US State Department blacklists two Iranian officials over human rights violations

US State Department blacklists two Iranian officials over human rights violations
Anthony Blinken has announced that two Iranian officials have been sanctioned for committing human rights violations.
2 min read
10 March, 2021
The two men and their families are banned from entering the US. [Getty]

The US has sanctioned two Iranian government interrogators it accuses of torturing political prisoners and activists and committing other human rights violations, according to reports by Reuters.

Tuesday’s blacklisting of Ali Hemmatian and Masoud Safdari is believed to be the first such action against Tehran by the Biden administration. 

In a statement, Secretary of State Anthony Blinken accused the men of "involvement in gross violations of human rights, namely the torture and/or cruel, inhuman, or degrading treatment or punishment of political prisoners and persons detained during protests in 2019 and 2020 in Iran".

"These individuals and their immediate family members are ineligible for entry into the United States," he added. 

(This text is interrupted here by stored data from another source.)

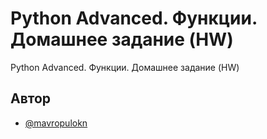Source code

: # Python Advanced. Функции. Домашнее задание (HW)

Python Advanced. Функции. Домашнее задание (HW)


## Автор

- [@mavropulokn](https://www.github.com/mavropulokn)
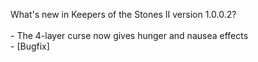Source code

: What's new in Keepers of the Stones II version 1.0.0.2?<br/>
<br />- The 4-layer curse now gives hunger and nausea effects
<br />- [Bugfix] 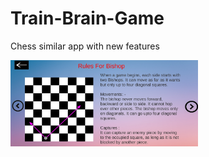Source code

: # Train-Brain-Game
Chess similar app with new features

<img align="middle" alt="chess" width="300px" src="Train Brain1.jpg" />

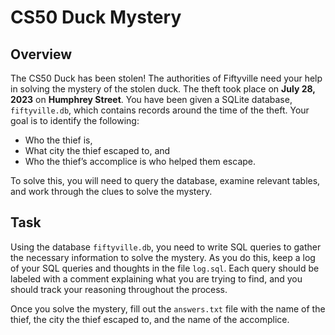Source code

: # CS50 Duck Mystery 

## Overview

The CS50 Duck has been stolen! The authorities of Fiftyville need your help in solving the mystery of the stolen duck. The theft took place on **July 28, 2023** on **Humphrey Street**. You have been given a SQLite database, `fiftyville.db`, which contains records around the time of the theft. Your goal is to identify the following:

- Who the thief is,
- What city the thief escaped to, and
- Who the thief’s accomplice is who helped them escape.

To solve this, you will need to query the database, examine relevant tables, and work through the clues to solve the mystery.

## Task

Using the database `fiftyville.db`, you need to write SQL queries to gather the necessary information to solve the mystery. As you do this, keep a log of your SQL queries and thoughts in the file `log.sql`. Each query should be labeled with a comment explaining what you are trying to find, and you should track your reasoning throughout the process.

Once you solve the mystery, fill out the `answers.txt` file with the name of the thief, the city the thief escaped to, and the name of the accomplice.
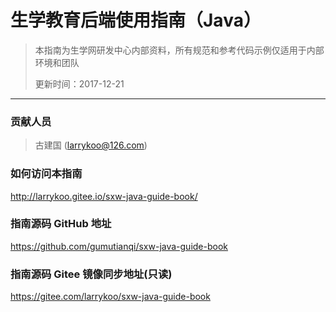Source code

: # 生学教育后端使用指南（Java）

> 本指南为生学网研发中心内部资料，所有规范和参考代码示例仅适用于内部环境和团队
>
> 更新时间：2017-12-21

---

### 贡献人员

> 古建国 (larrykoo@126.com)
> 


### 如何访问本指南

http://larrykoo.gitee.io/sxw-java-guide-book/

### 指南源码 GitHub 地址

https://github.com/gumutianqi/sxw-java-guide-book

### 指南源码 Gitee 镜像同步地址(只读)

https://gitee.com/larrykoo/sxw-java-guide-book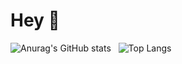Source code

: # Hey 👋

![Anurag's GitHub stats](https://github-readme-stats.vercel.app/api?username=AfonsoCalinas&count_private=true&show_icons=true&theme=great-gatsby)&nbsp; &nbsp;![Top Langs](https://github-readme-stats.vercel.app/api/top-langs/?username=AfonsoCalinas&langs_count=5&layout=compact&theme=great-gatsby)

The Biden administration is currently attempting to restart the nuclear deal with Iran, which the former president left unilaterally in 2018. 

As a condition for a return to, or renegotiation of, the nuclear deal, Iran is insisting that the US lift all sanctions imposed on the country. 

"Iran is ready to immediately take compensatory measures based on the nuclear deal and fulfil its commitments just after the US illegal sanctions are lifted and it abandons its policy of threats and pressure," AP reported Iranian President Hassan Rouhani saying on Sunday.

The US has insisted that it will not lift sanctions until Iran falls back into compliance with the original deal. 

"Iran's moving in the wrong direction. It continues to take steps that lift the various constraints of the agreement and is making its programme more dangerous, not less dangerous," said Blinken, in an interview with PBS Newshour

Read more: Iran, Israel and Turkey: How regional actors filled the Arab Spring's power vacuum

While continuing to seek a return to a deal, the US is remaining resolute in its determination to hold human rights violators in Iran accountable. 

"We will continue to consider all appropriate tools to impose costs on those responsible for human rights violations and abuses in Iran. We will also work with our allies to promote accountability for such violations and abuses," the statement continued.